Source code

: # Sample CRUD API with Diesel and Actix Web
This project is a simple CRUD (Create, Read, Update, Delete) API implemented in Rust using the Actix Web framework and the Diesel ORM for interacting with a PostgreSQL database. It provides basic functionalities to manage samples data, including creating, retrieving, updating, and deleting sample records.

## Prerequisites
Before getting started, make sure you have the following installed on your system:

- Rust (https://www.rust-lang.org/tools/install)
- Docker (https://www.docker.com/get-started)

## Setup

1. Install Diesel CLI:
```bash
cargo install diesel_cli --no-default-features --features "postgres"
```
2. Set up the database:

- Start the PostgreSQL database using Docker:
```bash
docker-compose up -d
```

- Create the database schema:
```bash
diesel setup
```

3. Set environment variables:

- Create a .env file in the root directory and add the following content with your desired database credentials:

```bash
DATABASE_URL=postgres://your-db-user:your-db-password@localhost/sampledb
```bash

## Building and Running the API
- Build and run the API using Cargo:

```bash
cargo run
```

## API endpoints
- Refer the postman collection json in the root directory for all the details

........

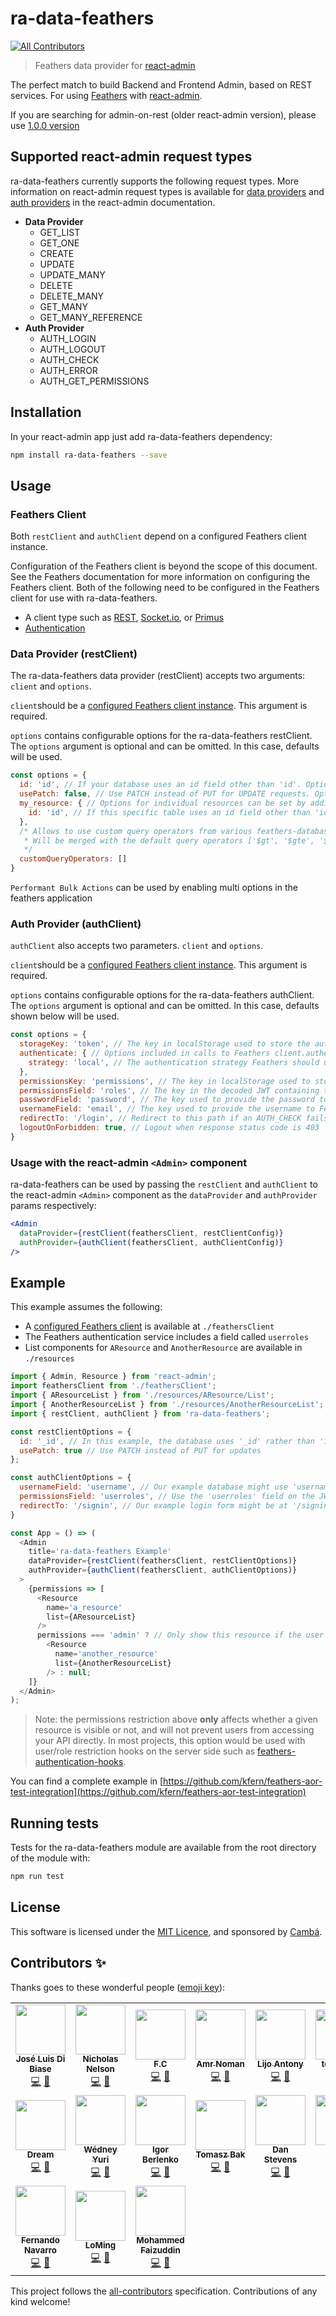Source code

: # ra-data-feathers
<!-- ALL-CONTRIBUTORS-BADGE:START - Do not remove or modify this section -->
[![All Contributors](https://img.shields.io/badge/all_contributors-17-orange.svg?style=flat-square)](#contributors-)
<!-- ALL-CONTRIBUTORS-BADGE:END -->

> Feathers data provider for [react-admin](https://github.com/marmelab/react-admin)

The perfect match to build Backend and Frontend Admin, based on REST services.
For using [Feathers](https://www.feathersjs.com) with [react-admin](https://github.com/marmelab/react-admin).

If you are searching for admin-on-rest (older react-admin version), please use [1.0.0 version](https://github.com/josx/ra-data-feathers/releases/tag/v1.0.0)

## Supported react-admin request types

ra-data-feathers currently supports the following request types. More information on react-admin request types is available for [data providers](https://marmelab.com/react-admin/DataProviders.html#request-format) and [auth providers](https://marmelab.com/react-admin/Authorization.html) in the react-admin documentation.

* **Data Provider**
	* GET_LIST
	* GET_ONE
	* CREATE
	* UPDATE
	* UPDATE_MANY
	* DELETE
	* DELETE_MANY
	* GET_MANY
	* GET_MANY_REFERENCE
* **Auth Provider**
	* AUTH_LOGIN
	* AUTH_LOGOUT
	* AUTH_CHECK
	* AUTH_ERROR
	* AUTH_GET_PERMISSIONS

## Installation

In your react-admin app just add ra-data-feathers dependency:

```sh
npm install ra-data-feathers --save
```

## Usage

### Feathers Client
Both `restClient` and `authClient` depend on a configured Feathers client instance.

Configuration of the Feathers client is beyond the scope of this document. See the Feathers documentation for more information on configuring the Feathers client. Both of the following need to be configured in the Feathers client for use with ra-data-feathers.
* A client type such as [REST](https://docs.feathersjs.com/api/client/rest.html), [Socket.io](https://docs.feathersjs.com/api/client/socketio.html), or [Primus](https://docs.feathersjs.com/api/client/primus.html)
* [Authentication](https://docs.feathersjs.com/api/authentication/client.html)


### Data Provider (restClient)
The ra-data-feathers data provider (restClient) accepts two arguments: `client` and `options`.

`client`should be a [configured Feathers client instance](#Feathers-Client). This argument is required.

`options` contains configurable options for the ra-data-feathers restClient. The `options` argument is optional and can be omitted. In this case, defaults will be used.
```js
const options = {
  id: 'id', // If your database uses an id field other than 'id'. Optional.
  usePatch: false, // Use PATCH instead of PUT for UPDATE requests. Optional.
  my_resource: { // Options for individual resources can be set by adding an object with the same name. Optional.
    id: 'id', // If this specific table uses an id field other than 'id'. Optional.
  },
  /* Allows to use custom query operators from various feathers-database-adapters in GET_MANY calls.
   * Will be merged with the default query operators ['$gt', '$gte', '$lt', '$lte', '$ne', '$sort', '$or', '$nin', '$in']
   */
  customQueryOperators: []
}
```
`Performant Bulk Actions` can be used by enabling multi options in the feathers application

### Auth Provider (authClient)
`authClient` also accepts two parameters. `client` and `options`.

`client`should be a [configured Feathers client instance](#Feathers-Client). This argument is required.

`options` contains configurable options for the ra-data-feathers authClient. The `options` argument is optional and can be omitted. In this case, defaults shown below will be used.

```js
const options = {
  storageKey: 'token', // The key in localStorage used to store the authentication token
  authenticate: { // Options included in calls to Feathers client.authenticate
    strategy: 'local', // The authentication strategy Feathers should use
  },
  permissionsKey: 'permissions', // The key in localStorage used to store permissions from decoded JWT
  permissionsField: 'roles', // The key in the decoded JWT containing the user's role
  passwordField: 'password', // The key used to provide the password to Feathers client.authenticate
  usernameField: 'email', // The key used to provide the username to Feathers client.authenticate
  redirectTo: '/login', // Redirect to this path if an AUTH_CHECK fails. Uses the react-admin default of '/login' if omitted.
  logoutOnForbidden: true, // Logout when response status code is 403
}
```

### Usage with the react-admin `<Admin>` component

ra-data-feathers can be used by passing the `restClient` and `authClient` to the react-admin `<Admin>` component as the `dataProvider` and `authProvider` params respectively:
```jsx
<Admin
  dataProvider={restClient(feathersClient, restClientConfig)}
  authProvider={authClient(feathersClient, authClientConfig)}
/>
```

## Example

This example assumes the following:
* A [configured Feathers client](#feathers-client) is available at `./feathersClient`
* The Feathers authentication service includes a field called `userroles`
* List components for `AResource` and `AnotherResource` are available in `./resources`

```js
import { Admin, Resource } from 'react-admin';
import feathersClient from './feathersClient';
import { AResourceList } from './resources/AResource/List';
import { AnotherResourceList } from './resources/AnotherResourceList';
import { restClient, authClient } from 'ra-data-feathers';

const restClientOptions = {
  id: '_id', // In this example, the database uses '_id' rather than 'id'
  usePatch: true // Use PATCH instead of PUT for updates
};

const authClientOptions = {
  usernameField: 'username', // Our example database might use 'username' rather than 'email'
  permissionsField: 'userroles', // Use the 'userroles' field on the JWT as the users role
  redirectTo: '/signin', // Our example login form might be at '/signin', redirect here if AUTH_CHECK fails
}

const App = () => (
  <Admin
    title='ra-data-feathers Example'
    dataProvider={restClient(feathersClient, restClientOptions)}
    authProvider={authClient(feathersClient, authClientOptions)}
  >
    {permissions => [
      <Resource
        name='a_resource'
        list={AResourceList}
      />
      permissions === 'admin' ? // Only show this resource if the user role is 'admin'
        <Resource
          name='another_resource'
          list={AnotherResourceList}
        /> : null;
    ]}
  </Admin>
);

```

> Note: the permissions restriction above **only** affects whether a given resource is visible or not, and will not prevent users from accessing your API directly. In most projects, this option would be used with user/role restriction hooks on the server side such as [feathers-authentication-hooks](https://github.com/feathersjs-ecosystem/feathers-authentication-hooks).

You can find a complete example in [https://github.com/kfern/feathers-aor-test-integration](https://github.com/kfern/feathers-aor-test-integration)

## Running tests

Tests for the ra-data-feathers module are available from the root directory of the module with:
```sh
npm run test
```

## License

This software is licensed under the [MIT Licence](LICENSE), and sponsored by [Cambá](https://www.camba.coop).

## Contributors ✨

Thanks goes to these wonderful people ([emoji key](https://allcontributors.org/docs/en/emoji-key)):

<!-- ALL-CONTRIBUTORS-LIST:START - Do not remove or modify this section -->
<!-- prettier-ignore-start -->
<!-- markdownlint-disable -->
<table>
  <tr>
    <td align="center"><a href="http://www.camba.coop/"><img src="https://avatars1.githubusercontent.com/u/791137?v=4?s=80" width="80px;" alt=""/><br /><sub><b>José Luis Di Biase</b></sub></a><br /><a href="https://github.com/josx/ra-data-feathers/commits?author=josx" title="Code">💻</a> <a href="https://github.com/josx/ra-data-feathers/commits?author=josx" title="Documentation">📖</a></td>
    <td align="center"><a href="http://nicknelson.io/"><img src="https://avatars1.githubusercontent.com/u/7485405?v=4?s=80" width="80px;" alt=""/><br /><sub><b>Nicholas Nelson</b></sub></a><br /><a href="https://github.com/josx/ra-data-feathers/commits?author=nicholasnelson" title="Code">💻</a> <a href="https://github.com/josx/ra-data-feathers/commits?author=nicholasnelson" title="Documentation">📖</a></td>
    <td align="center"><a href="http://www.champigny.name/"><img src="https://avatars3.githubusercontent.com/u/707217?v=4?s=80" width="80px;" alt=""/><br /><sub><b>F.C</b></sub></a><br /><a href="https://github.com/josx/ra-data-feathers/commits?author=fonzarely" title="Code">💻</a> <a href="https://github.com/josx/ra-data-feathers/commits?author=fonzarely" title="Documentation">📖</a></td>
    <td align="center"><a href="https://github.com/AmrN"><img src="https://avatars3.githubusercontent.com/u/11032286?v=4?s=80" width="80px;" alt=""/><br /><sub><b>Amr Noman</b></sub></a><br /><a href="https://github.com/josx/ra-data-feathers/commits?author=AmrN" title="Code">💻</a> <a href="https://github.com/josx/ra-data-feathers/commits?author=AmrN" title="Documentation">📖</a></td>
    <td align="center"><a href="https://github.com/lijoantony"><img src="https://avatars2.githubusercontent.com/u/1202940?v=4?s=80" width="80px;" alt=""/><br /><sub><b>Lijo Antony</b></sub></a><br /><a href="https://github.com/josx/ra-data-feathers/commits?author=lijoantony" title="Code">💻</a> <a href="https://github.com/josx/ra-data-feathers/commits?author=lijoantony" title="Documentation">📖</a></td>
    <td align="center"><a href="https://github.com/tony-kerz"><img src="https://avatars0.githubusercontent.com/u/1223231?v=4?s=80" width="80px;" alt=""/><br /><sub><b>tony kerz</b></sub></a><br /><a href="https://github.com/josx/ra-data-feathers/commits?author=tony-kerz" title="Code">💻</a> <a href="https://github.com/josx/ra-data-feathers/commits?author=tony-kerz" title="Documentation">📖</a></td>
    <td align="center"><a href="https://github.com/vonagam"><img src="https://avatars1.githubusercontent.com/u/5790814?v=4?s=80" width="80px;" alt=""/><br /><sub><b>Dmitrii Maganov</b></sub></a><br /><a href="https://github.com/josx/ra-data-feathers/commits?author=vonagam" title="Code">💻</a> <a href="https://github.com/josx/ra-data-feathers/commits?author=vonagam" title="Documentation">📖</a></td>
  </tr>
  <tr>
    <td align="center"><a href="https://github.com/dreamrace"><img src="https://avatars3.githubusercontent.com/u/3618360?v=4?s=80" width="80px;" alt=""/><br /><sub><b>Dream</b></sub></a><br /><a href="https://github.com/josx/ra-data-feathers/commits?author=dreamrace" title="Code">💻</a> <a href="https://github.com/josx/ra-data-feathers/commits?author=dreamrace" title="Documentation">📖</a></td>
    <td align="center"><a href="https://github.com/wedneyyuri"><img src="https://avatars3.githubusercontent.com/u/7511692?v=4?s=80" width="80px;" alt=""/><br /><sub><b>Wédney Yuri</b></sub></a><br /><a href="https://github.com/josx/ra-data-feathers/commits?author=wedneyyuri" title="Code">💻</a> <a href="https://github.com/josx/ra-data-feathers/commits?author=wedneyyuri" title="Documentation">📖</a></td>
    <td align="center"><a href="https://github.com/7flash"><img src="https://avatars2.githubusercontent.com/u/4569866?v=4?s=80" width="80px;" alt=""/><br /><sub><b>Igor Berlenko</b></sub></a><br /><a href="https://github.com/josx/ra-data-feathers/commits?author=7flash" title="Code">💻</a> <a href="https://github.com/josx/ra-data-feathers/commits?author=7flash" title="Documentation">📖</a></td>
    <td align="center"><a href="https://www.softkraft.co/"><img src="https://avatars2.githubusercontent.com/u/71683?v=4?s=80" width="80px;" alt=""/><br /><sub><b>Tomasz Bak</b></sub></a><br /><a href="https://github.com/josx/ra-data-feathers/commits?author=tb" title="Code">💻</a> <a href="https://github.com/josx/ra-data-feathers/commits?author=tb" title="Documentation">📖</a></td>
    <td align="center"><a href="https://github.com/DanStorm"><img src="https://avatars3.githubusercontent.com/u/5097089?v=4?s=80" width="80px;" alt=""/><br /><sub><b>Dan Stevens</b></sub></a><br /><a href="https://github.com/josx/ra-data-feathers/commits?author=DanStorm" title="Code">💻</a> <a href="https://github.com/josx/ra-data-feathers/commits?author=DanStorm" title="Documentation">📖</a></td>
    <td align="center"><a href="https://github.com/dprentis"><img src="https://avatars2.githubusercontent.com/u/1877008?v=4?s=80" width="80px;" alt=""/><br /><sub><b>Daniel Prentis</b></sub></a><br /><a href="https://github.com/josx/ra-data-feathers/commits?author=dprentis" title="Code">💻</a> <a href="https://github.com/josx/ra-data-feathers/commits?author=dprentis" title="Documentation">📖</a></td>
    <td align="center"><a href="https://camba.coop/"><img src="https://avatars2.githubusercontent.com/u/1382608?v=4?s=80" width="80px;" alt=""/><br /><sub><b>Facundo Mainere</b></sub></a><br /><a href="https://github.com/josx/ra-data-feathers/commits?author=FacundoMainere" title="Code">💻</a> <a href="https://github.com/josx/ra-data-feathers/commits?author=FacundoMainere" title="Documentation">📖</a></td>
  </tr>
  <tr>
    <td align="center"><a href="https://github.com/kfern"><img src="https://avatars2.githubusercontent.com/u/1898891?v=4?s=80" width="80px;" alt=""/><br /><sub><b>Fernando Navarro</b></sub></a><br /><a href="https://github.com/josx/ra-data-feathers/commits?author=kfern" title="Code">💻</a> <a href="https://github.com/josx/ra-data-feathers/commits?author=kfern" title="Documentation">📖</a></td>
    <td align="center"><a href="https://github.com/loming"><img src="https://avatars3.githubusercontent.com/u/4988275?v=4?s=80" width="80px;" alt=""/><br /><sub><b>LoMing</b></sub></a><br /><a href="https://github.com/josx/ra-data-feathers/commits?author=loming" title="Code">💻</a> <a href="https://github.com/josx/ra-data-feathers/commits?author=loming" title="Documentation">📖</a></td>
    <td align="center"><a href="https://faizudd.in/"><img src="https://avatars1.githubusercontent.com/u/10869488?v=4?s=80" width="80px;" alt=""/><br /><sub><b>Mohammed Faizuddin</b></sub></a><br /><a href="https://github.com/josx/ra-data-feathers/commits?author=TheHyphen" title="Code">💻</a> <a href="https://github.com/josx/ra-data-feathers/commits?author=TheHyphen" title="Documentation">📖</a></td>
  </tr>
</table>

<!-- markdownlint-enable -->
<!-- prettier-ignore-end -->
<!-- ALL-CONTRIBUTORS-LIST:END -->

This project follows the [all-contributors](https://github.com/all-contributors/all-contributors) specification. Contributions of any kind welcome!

........

● What to do:
Find the lines in the records above that hold the word "section", and give only how many there are.

● Solution:
2